The ISM manufacturing survey for January shows a loss of momentum after a small pickup in December. The Purchasing Managers’ Index dropped to 49.3 in January from 51.4 in December. Readings below 50.0 denote a contracting factory sector. The basic message of the January survey is that the factory sector is not moving along at a brisk pace and it is one of the many indicators signaling slow growth in the economy.

Indexes tracking production (49.6 vs. 52.4 in December) and inventories (39.9 vs. 48.5) dropped sharply. Although the new orders index is holding above 50.0 (50.3 vs. 51.9 in December), the pace of activity slowed compared with December. The employment index was virtually unchanged at 49.5 and the supplier deliveries index stood at 52.7 vs. 53.3 in December.

Core Inflation Is Moving In the Direction that FOMC Wishes

Consumer spending rose 0.7% in December after a 0.5% gain in November. Inflation adjusted consumer spending increased 0.3% in December following robust increases of 0.5% in the each of the previous two months. Arithmetically, the strong reading of December is a favorable set up for the first quarter of 2007. Personal income increased 0.5% in December, after advancing 0.3% in the prior month. Personal saving as a percentage of disposable income was negative 1.2% in December. In 2006, personal saving was negative 1.0% of disposable personal income, the second consecutive annual average when consumer spending has outpaced personal income.

The personal consumption expenditure price index increased 0.4% in December after holding steady in November. The core personal consumption expenditure price index, the Fed’s preferred inflation measure, moved up 0.1%, putting the year-to-year increase at 2.22% nearly matching the 2.21% in November. The recent high of this price measure was a 2.44% year-to-year increase in August 2006. The decelerating trend of core inflation has allowed the FOMC to stay on the sidelines and watch.

Labor Market Sends Bothersome Signals

Initial jobless claims fell 20,000 to 307,000 during the week ended January 27. Seasonally unadjusted initial jobless claims rose 12.9% from a year ago, marking the third consecutive weekly gain. This trend has held in a positive range for four out of the last six weeks.

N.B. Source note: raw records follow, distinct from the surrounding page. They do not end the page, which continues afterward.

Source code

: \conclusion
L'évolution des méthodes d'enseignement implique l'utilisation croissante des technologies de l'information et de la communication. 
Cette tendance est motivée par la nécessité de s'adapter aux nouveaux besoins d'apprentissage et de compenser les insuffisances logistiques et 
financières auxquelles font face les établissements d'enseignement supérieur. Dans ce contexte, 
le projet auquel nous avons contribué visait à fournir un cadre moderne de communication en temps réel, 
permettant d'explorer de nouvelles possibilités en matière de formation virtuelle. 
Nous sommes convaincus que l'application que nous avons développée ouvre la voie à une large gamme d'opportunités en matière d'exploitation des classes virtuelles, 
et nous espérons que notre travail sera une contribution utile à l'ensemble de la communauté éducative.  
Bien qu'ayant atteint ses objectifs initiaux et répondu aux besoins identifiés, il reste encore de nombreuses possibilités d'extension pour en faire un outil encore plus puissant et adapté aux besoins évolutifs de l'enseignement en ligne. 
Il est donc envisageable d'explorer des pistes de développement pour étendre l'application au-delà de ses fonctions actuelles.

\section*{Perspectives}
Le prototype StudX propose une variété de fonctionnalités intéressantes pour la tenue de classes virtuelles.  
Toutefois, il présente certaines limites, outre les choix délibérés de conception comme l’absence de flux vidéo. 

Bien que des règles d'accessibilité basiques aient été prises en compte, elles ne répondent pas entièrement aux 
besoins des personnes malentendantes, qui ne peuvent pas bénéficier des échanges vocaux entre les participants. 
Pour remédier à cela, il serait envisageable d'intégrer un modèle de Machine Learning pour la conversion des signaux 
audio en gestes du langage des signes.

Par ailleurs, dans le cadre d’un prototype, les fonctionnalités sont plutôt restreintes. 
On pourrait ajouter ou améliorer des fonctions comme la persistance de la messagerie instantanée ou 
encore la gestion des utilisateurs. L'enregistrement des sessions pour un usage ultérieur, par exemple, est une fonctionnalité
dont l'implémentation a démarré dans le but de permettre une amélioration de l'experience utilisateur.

Continuing claims, which lag initial claims by one week, increased 71,000 to 2.553 million and the insured unemployment rate held steady at 1.9%. As chart 5 shows, the upward trend of continuing claims and the positive readings of the year-to-year change in seasonally unadjusted initial jobless claims point to sluggish labor market conditions. The January employment report, scheduled for publication on February 2, will offer additional insight.